EXERCISE MATERIALS:
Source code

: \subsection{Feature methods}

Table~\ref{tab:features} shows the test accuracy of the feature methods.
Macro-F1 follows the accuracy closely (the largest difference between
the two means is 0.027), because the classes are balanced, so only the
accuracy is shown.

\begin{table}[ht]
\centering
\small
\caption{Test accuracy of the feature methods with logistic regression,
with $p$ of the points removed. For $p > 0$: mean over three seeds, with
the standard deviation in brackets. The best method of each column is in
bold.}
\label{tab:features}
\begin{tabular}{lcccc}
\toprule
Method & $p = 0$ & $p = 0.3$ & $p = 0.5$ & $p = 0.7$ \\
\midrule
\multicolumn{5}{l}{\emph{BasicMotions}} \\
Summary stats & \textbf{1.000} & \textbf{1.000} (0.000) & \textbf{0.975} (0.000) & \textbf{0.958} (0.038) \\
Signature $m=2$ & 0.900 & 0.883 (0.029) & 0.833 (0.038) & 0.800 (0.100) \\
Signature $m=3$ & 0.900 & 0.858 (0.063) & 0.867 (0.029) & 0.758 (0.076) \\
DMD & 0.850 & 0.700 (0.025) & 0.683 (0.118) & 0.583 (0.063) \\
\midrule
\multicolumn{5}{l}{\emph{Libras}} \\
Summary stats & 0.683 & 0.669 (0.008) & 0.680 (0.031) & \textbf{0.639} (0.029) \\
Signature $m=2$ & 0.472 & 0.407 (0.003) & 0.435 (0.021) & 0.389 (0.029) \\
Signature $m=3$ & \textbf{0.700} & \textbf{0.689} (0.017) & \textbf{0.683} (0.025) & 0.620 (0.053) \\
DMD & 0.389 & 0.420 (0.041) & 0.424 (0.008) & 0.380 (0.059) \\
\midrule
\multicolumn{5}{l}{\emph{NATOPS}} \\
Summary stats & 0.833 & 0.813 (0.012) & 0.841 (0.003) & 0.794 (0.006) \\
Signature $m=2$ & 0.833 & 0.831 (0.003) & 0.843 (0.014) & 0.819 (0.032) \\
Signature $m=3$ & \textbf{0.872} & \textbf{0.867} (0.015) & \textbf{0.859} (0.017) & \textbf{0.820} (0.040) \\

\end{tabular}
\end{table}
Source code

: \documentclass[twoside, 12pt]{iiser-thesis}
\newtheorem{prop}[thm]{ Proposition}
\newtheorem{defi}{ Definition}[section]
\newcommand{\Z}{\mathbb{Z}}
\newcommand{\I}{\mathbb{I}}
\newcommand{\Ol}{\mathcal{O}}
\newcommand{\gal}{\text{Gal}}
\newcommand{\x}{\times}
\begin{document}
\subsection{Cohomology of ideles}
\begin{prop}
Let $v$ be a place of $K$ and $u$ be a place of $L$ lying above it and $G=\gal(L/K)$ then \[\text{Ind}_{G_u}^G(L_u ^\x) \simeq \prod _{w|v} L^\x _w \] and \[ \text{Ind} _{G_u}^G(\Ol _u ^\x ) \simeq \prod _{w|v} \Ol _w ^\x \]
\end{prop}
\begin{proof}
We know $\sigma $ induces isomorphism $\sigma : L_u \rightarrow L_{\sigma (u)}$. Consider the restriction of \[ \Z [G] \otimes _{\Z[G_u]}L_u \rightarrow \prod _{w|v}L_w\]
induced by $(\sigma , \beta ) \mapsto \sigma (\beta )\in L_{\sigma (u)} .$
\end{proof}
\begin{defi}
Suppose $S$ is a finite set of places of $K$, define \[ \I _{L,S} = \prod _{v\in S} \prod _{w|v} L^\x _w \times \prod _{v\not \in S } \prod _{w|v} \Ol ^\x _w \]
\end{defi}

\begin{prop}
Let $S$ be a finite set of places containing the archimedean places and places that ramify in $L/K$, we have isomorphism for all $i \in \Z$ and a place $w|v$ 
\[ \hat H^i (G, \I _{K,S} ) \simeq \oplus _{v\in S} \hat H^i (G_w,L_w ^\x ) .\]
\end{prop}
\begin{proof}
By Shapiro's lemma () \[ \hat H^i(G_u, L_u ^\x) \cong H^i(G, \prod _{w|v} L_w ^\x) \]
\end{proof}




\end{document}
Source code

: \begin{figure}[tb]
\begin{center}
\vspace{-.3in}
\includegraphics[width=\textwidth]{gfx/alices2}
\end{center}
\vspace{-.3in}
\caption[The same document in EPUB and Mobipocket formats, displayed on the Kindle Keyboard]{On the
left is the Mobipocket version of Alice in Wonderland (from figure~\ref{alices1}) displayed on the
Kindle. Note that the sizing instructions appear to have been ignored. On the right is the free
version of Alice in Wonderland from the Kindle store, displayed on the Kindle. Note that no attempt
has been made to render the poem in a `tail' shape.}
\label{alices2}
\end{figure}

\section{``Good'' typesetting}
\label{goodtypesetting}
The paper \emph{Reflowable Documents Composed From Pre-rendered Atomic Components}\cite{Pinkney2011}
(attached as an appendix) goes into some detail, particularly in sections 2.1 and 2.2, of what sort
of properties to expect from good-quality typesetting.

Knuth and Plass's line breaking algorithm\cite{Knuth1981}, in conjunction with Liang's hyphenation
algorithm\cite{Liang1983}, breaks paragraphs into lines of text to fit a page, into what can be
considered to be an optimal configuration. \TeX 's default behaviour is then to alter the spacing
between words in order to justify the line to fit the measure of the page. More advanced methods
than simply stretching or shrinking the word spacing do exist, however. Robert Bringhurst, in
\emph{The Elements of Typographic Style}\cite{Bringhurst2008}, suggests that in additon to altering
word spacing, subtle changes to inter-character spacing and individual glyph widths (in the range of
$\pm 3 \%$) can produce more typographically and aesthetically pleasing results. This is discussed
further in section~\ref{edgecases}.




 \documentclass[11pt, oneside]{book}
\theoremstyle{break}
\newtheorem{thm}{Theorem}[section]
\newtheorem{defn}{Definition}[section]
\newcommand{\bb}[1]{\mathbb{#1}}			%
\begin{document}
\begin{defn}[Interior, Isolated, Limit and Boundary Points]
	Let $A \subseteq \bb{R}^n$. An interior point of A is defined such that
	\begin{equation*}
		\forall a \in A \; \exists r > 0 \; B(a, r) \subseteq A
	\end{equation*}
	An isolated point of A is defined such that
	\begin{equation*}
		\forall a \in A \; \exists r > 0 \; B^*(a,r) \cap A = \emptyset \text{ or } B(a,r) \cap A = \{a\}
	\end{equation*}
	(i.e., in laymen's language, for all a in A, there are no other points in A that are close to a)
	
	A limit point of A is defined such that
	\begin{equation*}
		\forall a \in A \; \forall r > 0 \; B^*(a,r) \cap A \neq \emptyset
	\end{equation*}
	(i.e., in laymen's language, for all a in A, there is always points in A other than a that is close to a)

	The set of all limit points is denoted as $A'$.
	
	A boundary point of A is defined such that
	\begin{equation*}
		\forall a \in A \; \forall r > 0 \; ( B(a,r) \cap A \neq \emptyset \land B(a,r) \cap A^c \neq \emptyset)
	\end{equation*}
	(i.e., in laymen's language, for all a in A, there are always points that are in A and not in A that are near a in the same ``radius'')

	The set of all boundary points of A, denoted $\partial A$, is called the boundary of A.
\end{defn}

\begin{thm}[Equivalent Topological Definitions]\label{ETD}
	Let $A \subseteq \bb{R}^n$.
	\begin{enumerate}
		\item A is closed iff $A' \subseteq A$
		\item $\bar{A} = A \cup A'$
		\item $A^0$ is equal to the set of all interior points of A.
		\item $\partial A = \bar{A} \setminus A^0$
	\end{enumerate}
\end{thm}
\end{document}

REQUIRED WORK: Look over the listing above. Pick out and copy every line that includes "sigma".

ANSWER TO THIS PROBLEM:
We know $\sigma $ induces isomorphism $\sigma : L_u \rightarrow L_{\sigma (u)}$. Consider the restriction of \[ \Z [G] \otimes _{\Z[G_u]}L_u \rightarrow \prod _{w|v}L_w\]
induced by $(\sigma , \beta ) \mapsto \sigma (\beta )\in L_{\sigma (u)} .$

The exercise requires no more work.